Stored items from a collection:
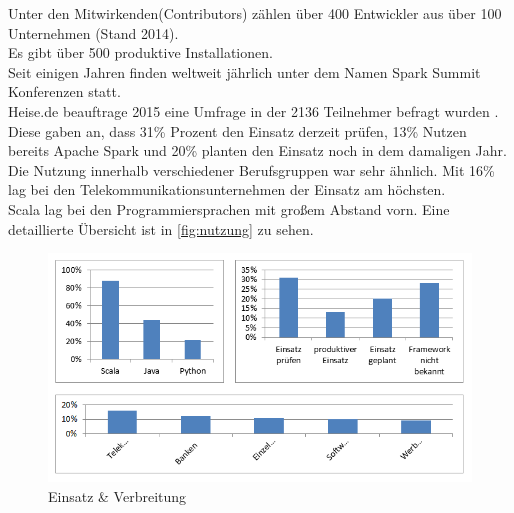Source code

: \noindent
Unter den Mitwirkenden(Contributors) zählen über 400 Entwickler aus über 100 Unternehmen (Stand 2014).\\
Es gibt über 500 produktive Installationen. \cite{ADD+15} \\ %

\noindent
Seit einigen Jahren finden weltweit jährlich unter dem Namen Spark Summit Konferenzen statt. \cite{SPCOM}\\



\noindent
Heise.de beauftrage 2015 eine Umfrage in der 2136 Teilnehmer befragt wurden \cite{HEISEBIGDATA}. Diese gaben an, dass 31\% Prozent den Einsatz derzeit prüfen, 13\% Nutzen bereits Apache Spark und 20\% planten den Einsatz noch in dem damaligen Jahr. Die Nutzung innerhalb verschiedener Berufsgruppen war sehr ähnlich. Mit 16\%  lag bei den Telekommunikationsunternehmen der Einsatz am höchsten.\\
Scala lag bei den Programmiersprachen mit großem Abstand vorn. Eine detaillierte Übersicht ist in \autoref{fig:nutzung} zu sehen.
\begin{figure}[h]
  \centering
  \includegraphics[width=\textwidth]{./excel/Nutzung.png}
  \caption{Einsatz \& Verbreitung}\label{fig:nutzung}
\end{figure}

§ Your assignment
Excluding the pictures, output every entry above without alteration.

§ Written answer
Source code

: \noindent
Unter den Mitwirkenden(Contributors) zählen über 400 Entwickler aus über 100 Unternehmen (Stand 2014).\\
Es gibt über 500 produktive Installationen. \cite{ADD+15} \\ %

\noindent
Seit einigen Jahren finden weltweit jährlich unter dem Namen Spark Summit Konferenzen statt. \cite{SPCOM}\\



\noindent
Heise.de beauftrage 2015 eine Umfrage in der 2136 Teilnehmer befragt wurden \cite{HEISEBIGDATA}. Diese gaben an, dass 31\% Prozent den Einsatz derzeit prüfen, 13\% Nutzen bereits Apache Spark und 20\% planten den Einsatz noch in dem damaligen Jahr. Die Nutzung innerhalb verschiedener Berufsgruppen war sehr ähnlich. Mit 16\%  lag bei den Telekommunikationsunternehmen der Einsatz am höchsten.\\
Scala lag bei den Programmiersprachen mit großem Abstand vorn. Eine detaillierte Übersicht ist in \autoref{fig:nutzung} zu sehen.
\begin{figure}[h]
  \centering
  \includegraphics[width=\textwidth]{./excel/Nutzung.png}
  \caption{Einsatz \& Verbreitung}\label{fig:nutzung}
\end{figure}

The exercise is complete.